Alors plus d’un an apres, l’entendre me dire qu’elle partait maintenant rejoindre cet argentin, qui avait deja un enfant pre-ado d’une relation precedente, et avec qui elle savait qu’elle n’aurait pas de bambin (il avait ete tres clair a ce sujet-la: il n’en voulait pas d’autre), ca me surprenait bien sur.
- Je vais tenter, je verrai bien. Je n’ai rien a perdre. Et pis, la Patagonie, les Andes, tu sais bien...
Je l’avais laissee partir, un doute tres fort en moi, mais lui souhaitant du fond du coeur le bonheur qu’elle meritait.
Depuis deux ans et demi, nos echanges par mail etaient rares, mais toujours existant. Dans les rares mails recus d’elle depuis son depart, a chaque fois la meme chose: “je ne te donne pas souvent de mes nouvelles, mais je pense souvent a toi”. Je n’en doute pas. Je pense tres souvent a elle, bizarrement, comme si nous etions connectees.
Alors il y a seulement deux mois et demi, je lui avais envoye un mail, que je voulais lui envoyer il y a deja un moment, pour lui annoncer un tournant dans ma vie. Mais je ne prenais jamais le temps de le faire, ni le courage. Parce que c’etait important pour moi de lui annoncer cette nouvelle du mieux que je le pouvais.
Et puis il y a deux semaines, 16h38, +54297... sur mon ecran de portable. Pen m’appelle depuis le trou du cul de la Patagonie.
- J’ai eu ton mail...
Apres quelques minutes a tourner autour de mon nombril:
- Et toi, Pen, raconte-moi. Comment vas-tu?
J’avais bien senti a sa voix, que ce n’etait pas rose pour elle. Je le savais deja, je le devinais, des quelques mails qu’elle m’avait envoyes ces deux dernieres annees et demi, le dernier en date de decembre 2010.
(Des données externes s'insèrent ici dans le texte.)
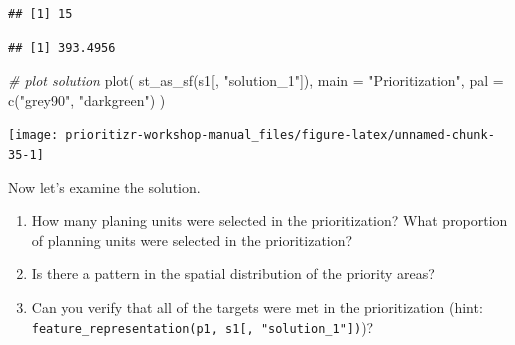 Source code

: \documentclass[
  12pt,
]{book}
\makeatletter
\newenvironment{Shaded}{\begin{snugshade}}{\end{snugshade}}
\newcommand{\AttributeTok}[1]{\textcolor[rgb]{0.77,0.63,0.00}{#1}}
\newcommand{\CommentTok}[1]{\textcolor[rgb]{0.56,0.35,0.01}{\textit{#1}}}
\newcommand{\FunctionTok}[1]{\textcolor[rgb]{0.00,0.00,0.00}{#1}}
\newcommand{\NormalTok}[1]{#1}
\newcommand{\SpecialCharTok}[1]{\textcolor[rgb]{0.00,0.00,0.00}{#1}}
\newcommand{\StringTok}[1]{\textcolor[rgb]{0.31,0.60,0.02}{#1}}
\providecommand{\tightlist}{%
  \setlength{\itemsep}{0pt}\setlength{\parskip}{0pt}}
\newenvironment{kframe}{%
\medskip{}
\setlength{\fboxsep}{.8em}
 \def\at@end@of@kframe{}%
 \ifinner\ifhmode%
  \def\at@end@of@kframe{\end{minipage}}%
  \begin{minipage}{\columnwidth}%
 \fi\fi%
 \def\FrameCommand##1{\hskip\@totalleftmargin \hskip-\fboxsep
 \colorbox{shadecolor}{##1}\hskip-\fboxsep
     \hskip-\linewidth \hskip-\@totalleftmargin \hskip\columnwidth}%
 \MakeFramed {\advance\hsize-\width
   \@totalleftmargin\z@ \linewidth\hsize
   \@setminipage}}%
 {\par\unskip\endMakeFramed%
 \at@end@of@kframe}
\newenvironment{rmdblock}[1]
  {
  \begin{itemize}
  \renewcommand{\labelitemi}{
    \raisebox{-.7\height}[0pt][0pt]{
      {\setkeys{Gin}{width=3em,keepaspectratio}\texttt{[image: images/\#1]}}
    }
  }
  \setlength{\fboxsep}{1em}
  \begin{kframe}
  \item
  }
  {
  \end{kframe}
  \end{itemize}
  }
\newenvironment{rmdquestion}
  {\begin{rmdblock}{question}}
  {\end{rmdblock}}
\makeatother
\begin{document}
\begin{Shaded}
\end{Shaded}

\begin{verbatim}
## [1] 15
\end{verbatim}

\begin{Shaded}
\end{Shaded}

\begin{verbatim}
## [1] 393.4956
\end{verbatim}

\begin{Shaded}
\begin{Highlighting}[]
\CommentTok{\# plot solution}
\FunctionTok{plot}\NormalTok{(}
  \FunctionTok{st\_as\_sf}\NormalTok{(s1[, }\StringTok{"solution\_1"}\NormalTok{]), }\AttributeTok{main =} \StringTok{"Prioritization"}\NormalTok{,}
  \AttributeTok{pal =} \FunctionTok{c}\NormalTok{(}\StringTok{"grey90"}\NormalTok{, }\StringTok{"darkgreen"}\NormalTok{)}
\NormalTok{)}
\end{Highlighting}
\end{Shaded}

\begin{center}\texttt{[image: prioritizr-workshop-manual\_files/figure-latex/unnamed-chunk-35-1]} \end{center}

Now let's examine the solution.

\begin{rmdquestion}
\begin{enumerate}
\def\labelenumi{\arabic{enumi}.}
\tightlist
\item
  How many planing units were selected in the prioritization? What proportion of planning units were selected in the prioritization?
\item
  Is there a pattern in the spatial distribution of the priority areas?
\item
  Can you verify that all of the targets were met in the prioritization (hint: \texttt{feature\_representation(p1,\ s1{[},\ "solution\_1"{]})})?
\end{enumerate}
\end{rmdquestion}
\end{document}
- C’est pas facile ici. C’est dur. On est dans une ville petroliere. Moi et le petrol en plus, tu sais... les gens ici, ce sont des gens qui sont la pour le petrol, enfin tu vois, pas mon genre. On n’a pas vraiment d’amis. Heureusement, N. a un couple d’amis medecins de Cordoba ici, on les voit de temps en temps, heureusement qu’on les a, parce qu sinon... Je donne toujours des cours d’anglais a l’institut, ca va, mais bon, je n’y prend pas mon pied non plus. Pis tu sais, je suis une nomade. Me sedentariser ici, ou il n’y a rien, c’est dur. On ne bouge pas souvent, N. est chef de garde a l’hopital, on vient seulement d’acheter une voiture, alors peut-etre maintenant on va pouvoir bouger un peu plus. Il y a qu’un endroit qu’est vraiment tres tres chouette par ici, a trois heures et demi de route, mais on y va tres rarement. Quand je suis venue ici, je pensais aux grands espaces, je pensais que j’allais pouvoir vadrouiller et tout... Tu sais, je suis souvent deprimee ici, je ne me reconnais plus. Bon, du coup, j’ai le temps de lire et d’ecrire, ca m’occupe. Mais c’est deprimant ici, une ville petroliere, les hivers sont durs...
- Ouai je sais. Je veux dire, non je sais pas, mais j’imagine tres bien. Le peu que j’ai vu de la Patagonie argentine, c’est ce que je m’etais dit: que ca devait etre deprimant d’y vivre! Je me souviens meme en avoir bafouille une note sur mon journal de bord de l’epoque! Alors je vois tout a fait ce que tu veux dire... Mais dis-moi, Pen, vous avez des projets? T’as des projets?...
- Des enfants tu veux dire? Non, de ce cote la, non tu sais bien...
- Non, c’est pas ce que je voulais dire... Non, toi je veux dire? Qu’est ce que tu comptes faire? T’as pas l’air tres bien...
- Non, pas de projet, pas vraiment... je vais en France quelques semaines cet hiver, en decembre et janvier, je vais essayer de suivre une formation d’aromatherapie. N. sera en France a la meme epoque, mais a Grenoble, alors on ne sera pas ensemble.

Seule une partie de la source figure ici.